# ToeZup Tee Shirt Design Voting Here!



## ToeZup (Jan 7, 2008)

*Please vote for the tee shirt design that you like the most. Everyone can vote.

Voting ends Saturday July 5th and the winner will be announced Sunday July 6th.

A huge thank you to everyone who participated. :thumb01:*

We had to have 6 finalists instead of 5 because you guys did such a great job. It was hard to choose but we feel feel we have made the right choices. The designs differ very much and we wanted to have a variety to choose from.

The voting is in your hands now. You will pick the winner.
Please cast your votes and good luck to everyone. As a reminder here are the prizes again.

*The Prizes:*

*1.* The winner will receive 1 of any ToeZup item they want.
*2.* The winner will also get 3 of the tee shirts they designed for free.
*3.* The winner will also have the opportunity to design more clothing for ToeZup and get paid for their designs.

*Ladies and gentlemen here are the finalists:*​
*Blexxemen's Design*

















*SteSteez's Design*

















*Composure's Design*

















*D3rkk's Design*

















*Eric2004 bc's Design*

















*Mjbish23's Design*


----------



## eric2004bc (Apr 27, 2008)

yay mine got chosen  lol
good luck to everyone


----------



## Composure (Jun 24, 2008)

Good luck everyone. Wish I would've had time last night to make a new one but I didn't.


----------



## ToeZup (Jan 7, 2008)

You guys did a great job we are very very impressed with all of the designs.

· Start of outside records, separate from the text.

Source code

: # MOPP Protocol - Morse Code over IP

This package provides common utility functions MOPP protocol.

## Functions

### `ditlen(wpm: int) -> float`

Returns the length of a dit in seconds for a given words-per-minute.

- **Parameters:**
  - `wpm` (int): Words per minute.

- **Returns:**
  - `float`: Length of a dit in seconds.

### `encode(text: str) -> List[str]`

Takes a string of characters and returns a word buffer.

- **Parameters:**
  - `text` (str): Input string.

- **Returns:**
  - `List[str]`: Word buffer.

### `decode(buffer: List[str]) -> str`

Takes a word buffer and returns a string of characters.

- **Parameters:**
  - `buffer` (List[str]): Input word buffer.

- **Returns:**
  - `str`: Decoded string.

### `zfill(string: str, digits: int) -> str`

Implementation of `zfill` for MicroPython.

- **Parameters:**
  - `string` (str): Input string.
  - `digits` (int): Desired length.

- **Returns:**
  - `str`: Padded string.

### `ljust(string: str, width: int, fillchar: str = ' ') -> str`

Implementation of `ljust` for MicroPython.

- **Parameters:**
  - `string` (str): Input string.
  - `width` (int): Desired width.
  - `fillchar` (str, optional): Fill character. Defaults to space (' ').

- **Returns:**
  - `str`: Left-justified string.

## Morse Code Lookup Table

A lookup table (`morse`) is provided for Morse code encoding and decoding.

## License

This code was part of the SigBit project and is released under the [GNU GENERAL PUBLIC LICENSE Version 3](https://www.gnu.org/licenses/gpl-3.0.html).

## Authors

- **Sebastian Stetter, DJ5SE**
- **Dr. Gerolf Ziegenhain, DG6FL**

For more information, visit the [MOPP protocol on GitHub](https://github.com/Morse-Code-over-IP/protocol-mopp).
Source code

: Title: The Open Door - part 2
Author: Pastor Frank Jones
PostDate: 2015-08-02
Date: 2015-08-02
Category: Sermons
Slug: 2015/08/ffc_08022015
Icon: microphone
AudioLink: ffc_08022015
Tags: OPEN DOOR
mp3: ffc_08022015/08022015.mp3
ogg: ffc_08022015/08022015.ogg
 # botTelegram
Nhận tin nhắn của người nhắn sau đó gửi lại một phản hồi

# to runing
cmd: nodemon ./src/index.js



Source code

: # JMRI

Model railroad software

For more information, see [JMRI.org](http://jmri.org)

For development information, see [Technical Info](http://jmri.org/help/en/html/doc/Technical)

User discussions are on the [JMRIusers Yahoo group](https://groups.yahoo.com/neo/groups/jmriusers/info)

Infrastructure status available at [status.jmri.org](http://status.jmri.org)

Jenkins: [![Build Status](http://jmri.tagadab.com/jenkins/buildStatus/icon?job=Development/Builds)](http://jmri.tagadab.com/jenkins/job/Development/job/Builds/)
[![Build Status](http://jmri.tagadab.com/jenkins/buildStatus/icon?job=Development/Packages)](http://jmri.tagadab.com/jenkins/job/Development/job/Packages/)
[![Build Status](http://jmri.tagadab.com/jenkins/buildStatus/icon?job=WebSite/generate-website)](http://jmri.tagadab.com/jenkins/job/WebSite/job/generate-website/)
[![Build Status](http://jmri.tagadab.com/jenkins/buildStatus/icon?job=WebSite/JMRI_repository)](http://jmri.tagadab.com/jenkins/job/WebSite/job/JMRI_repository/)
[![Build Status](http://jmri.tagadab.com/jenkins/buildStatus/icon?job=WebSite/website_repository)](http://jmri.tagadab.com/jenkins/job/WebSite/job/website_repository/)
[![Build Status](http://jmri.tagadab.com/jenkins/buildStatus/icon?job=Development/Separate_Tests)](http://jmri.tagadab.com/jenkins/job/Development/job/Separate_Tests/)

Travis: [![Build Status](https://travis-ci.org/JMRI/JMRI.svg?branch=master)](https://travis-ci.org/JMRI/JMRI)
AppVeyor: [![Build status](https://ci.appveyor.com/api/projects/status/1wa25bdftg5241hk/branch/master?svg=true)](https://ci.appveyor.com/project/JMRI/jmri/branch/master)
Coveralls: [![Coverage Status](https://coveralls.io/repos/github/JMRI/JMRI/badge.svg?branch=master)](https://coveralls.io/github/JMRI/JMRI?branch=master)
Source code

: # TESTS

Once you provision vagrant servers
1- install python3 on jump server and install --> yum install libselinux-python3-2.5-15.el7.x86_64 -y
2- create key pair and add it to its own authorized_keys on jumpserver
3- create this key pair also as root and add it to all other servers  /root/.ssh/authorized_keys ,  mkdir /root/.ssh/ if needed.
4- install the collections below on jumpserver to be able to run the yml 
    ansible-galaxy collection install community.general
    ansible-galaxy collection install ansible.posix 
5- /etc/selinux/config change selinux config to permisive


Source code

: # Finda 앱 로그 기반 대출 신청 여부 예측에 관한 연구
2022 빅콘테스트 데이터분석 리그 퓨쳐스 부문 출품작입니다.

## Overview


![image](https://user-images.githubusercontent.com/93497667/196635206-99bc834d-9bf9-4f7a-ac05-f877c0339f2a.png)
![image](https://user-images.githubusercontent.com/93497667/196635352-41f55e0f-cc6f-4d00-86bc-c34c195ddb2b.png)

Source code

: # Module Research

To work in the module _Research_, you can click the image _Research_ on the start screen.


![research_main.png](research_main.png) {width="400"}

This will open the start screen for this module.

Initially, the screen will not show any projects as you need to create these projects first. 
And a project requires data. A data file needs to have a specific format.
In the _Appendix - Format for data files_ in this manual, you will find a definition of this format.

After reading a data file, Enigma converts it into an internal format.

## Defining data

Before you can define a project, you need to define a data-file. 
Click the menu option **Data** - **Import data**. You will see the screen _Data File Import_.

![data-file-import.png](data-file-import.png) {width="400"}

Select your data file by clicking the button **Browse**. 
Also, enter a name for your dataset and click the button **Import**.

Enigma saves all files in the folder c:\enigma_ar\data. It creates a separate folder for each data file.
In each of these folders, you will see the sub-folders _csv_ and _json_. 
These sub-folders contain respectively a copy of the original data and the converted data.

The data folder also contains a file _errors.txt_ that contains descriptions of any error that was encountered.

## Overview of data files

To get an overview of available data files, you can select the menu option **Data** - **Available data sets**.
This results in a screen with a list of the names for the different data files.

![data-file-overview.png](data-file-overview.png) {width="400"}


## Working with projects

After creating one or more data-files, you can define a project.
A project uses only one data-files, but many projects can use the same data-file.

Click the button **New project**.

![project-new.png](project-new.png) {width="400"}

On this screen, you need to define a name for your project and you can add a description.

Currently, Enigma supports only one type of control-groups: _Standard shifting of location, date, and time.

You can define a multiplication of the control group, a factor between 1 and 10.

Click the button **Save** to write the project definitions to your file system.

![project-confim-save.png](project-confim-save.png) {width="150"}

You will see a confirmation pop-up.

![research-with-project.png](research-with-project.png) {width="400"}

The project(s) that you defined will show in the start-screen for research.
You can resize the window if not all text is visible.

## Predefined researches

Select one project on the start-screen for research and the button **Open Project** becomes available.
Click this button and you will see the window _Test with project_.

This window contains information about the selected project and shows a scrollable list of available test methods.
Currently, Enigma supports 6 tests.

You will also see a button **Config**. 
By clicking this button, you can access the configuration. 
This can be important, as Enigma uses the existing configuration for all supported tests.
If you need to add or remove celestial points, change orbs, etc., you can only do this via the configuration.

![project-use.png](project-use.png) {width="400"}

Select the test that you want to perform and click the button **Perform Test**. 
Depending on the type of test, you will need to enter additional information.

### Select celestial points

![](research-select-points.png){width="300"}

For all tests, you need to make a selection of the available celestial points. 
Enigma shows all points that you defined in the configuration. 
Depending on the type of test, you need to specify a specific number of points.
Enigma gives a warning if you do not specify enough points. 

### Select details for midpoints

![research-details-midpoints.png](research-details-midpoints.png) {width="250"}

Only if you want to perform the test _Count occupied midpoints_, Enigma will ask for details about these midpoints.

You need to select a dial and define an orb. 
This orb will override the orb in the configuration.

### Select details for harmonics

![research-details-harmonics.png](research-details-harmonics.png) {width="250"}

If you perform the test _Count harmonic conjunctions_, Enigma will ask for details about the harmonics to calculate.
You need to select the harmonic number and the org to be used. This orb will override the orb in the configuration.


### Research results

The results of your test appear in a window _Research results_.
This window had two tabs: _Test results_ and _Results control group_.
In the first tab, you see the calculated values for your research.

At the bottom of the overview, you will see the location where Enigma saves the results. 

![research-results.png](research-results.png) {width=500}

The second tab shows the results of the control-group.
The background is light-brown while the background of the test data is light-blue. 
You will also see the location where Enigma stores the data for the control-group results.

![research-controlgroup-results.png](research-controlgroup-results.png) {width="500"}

I wish you guys luck, it's in the public's hands now. Thank you so very much everyone.


----------



## Jewbacca (May 22, 2008)

A lot of great designs up there...

It was between Composure's and Mjbish23's, but I had to go with Mj because I can really see his as more of a shirt than the other one...both were great though.


----------



## NikosCC (May 16, 2007)

I had to go with Eric2004 bc's Design. Its a similar look to Affliction and thats the hott style thats selling these days good work everyone..


----------



## ToeZup (Jan 7, 2008)

Thank you for voting RVCA.

Keep those votes coming guys and gals, it's all in your hands.


----------



## All_In (Aug 23, 2007)

Wow, this was really a tough choice, but I went with SteSteez's design. I like the "spray-painted" red on the black. Maybe a little less of the solid red on the back and "leave em" and "toezup" on the same side, but a very good-looking shirt. Congrats to all the finalists.


----------



## MJB23 (Jan 26, 2007)

Thanks for picking one of my shirts Toezup and thanks to everyone that votes for it. This was a really fun contest.


----------



## eric2004bc (Apr 27, 2008)

thanx for the vote NikosCC


----------



## Composure (Jun 24, 2008)

mjbish23 said:


> Thanks for picking one of my shirts Toezup and thanks to everyone that votes for it. This was a really fun contest.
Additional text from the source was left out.